Elul 8 5775 – August 23 2015



Goodbyes are hard. But can be made easier with clarity, intent, grateful presence of heart and mind. During these days of Elul it’s a privilege and obligation to make sure we leave as few as our interactions with the people in our lives undone. Especially the ones more fragile.

On the 8th day of this Prepent journey I’m wrapping up a week long London visit, having escorted my mother for her walk up and down memory lane. She revisited the neighborhood where she was born, the graves of her parents, grandparents, siblings and cousins; walked in the park she played in as a child 80 years ago, and in a different park where she brought me when I was a baby, to play in my granny’s lap. We spent meaningful moments with relatives and with each other. But the main reason for the trip was for my mother to spend quality time with her older brother Jack, 92, a globe trotter, famed book collector and industry giant, now frail and home-bound. Come what may, it is wise to say goodbye. So often we are too scared to do this sacred tender work or simply do not get the chance.

This past year has been one of farewells in our family. My father died in December at the age of 88. My mother’s oldest sister Evelyn, 104, passed away a few months later.

So spending time with Jack, for her – and to an extent, for me, is about as much of closure as possible, with time for laughs, and songs, sighs and goodbye. A tender privilege, last legacies shared and recorded. Hopefully they both live on, for years to come. But just in case, the gradual advance in years requires attention. The writing is on the wall.

“What is your favorite prayer?” I asked him on Friday night, as the men assembled in the private prayer room he had installed in his house so many years ago. “Aleinu” he answered, with a half smile, “it’s near the end.”

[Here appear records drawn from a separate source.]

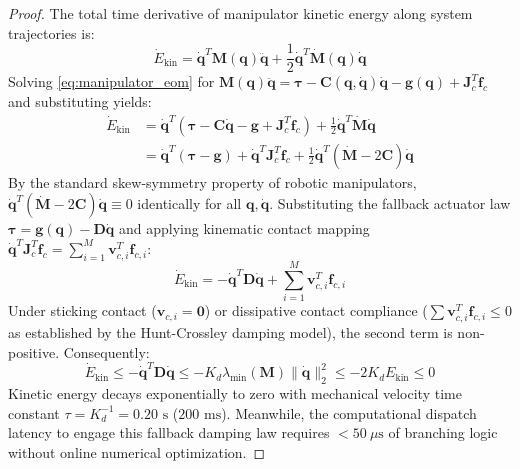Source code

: \begin{proof}
The total time derivative of manipulator kinetic energy along system trajectories is:
\begin{equation}
    \dot{E}_{\text{kin}} = \dot{\mathbf{q}}^T \mathbf{M}(\mathbf{q}) \ddot{\mathbf{q}} + \frac{1}{2} \dot{\mathbf{q}}^T \dot{\mathbf{M}}(\mathbf{q}) \dot{\mathbf{q}}
\end{equation}
Solving \eqref{eq:manipulator_eom} for $\mathbf{M}(\mathbf{q}) \ddot{\mathbf{q}} = \boldsymbol{\tau} - \mathbf{C}(\mathbf{q}, \dot{\mathbf{q}}) \dot{\mathbf{q}} - \mathbf{g}(\mathbf{q}) + \mathbf{J}_c^T \mathbf{f}_c$ and substituting yields:
\begin{align}
    \dot{E}_{\text{kin}} &= \dot{\mathbf{q}}^T \left( \boldsymbol{\tau} - \mathbf{C}\dot{\mathbf{q}} - \mathbf{g} + \mathbf{J}_c^T \mathbf{f}_c \right) + \frac{1}{2} \dot{\mathbf{q}}^T \dot{\mathbf{M}} \dot{\mathbf{q}} \nonumber \\
    &= \dot{\mathbf{q}}^T (\boldsymbol{\tau} - \mathbf{g}) + \dot{\mathbf{q}}^T \mathbf{J}_c^T \mathbf{f}_c + \frac{1}{2} \dot{\mathbf{q}}^T (\dot{\mathbf{M}} - 2\mathbf{C}) \dot{\mathbf{q}}
\end{align}
By the standard skew-symmetry property of robotic manipulators, $\dot{\mathbf{q}}^T (\dot{\mathbf{M}} - 2\mathbf{C}) \dot{\mathbf{q}} \equiv 0$ identically for all $\mathbf{q}, \dot{\mathbf{q}}$. Substituting the fallback actuator law $\boldsymbol{\tau} = \mathbf{g}(\mathbf{q}) - \mathbf{D}\dot{\mathbf{q}}$ and applying kinematic contact mapping $\dot{\mathbf{q}}^T \mathbf{J}_c^T \mathbf{f}_c = \sum_{i=1}^M \mathbf{v}_{c, i}^T \mathbf{f}_{c, i}$:
\begin{equation}
    \dot{E}_{\text{kin}} = -\dot{\mathbf{q}}^T \mathbf{D} \dot{\mathbf{q}} + \sum_{i=1}^M \mathbf{v}_{c, i}^T \mathbf{f}_{c, i}
\end{equation}
Under sticking contact ($\mathbf{v}_{c, i} = \mathbf{0}$) or dissipative contact compliance ($\sum \mathbf{v}_{c, i}^T \mathbf{f}_{c, i} \le 0$ as established by the Hunt-Crossley damping model), the second term is non-positive. Consequently:
\begin{equation}
    \dot{E}_{\text{kin}} \le -\dot{\mathbf{q}}^T \mathbf{D} \dot{\mathbf{q}} \le -K_d \lambda_{\min}(\mathbf{M}) \|\dot{\mathbf{q}}\|_2^2 \le -2 K_d E_{\text{kin}} \le 0
\end{equation}
Kinetic energy decays exponentially to zero with mechanical velocity time constant $\tau = K_d^{-1} = 0.20\text{ s}$ ($200\text{ ms}$). Meanwhile, the computational dispatch latency to engage this fallback damping law requires $< 50\ \mu\text{s}$ of branching logic without online numerical optimization.
\end{proof}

“What are you most proud of?” his daughter asked him the next day. “Marrying your mother.” He replied. He loved his wife but had been a widower for the last 40 years. “Not the library?” we asked, surprised. “No.” he replied after a long silence. “Not as much.” My uncle’s book collection has been so important to him, with the most recent volume just released highlighting prized pieces: The Writing on the Wall: A Catalogue of Judaica Broadsides from the Valmadonna Trust Library.


But for him, at this point in life, it isn’t about that.

This reminded me of this quote I recently read:

“All real life is meeting, taught the philosopher Martin Buber. That’s what makes us truly human. I always thought, Buber wrote, that I want to die with a book in my hand. Now I know at the end of my life, that I want to die with another human hand in mine.” (Robert Levine, There is No Messiah and You are It)

Who knows what will happen when and how. The least that we can do, with this annual timeline/deadline looming, is leave as few as possible loose ends, honor our loved ones and elders, take time to visit or call and make each moment matter for the rest of this life. The Book of Life is not authored by us.

Who’s on your short list of closure?

Reach out: With tender, honest, simple kindness, with less fear of death and more love of every little precious bit of life.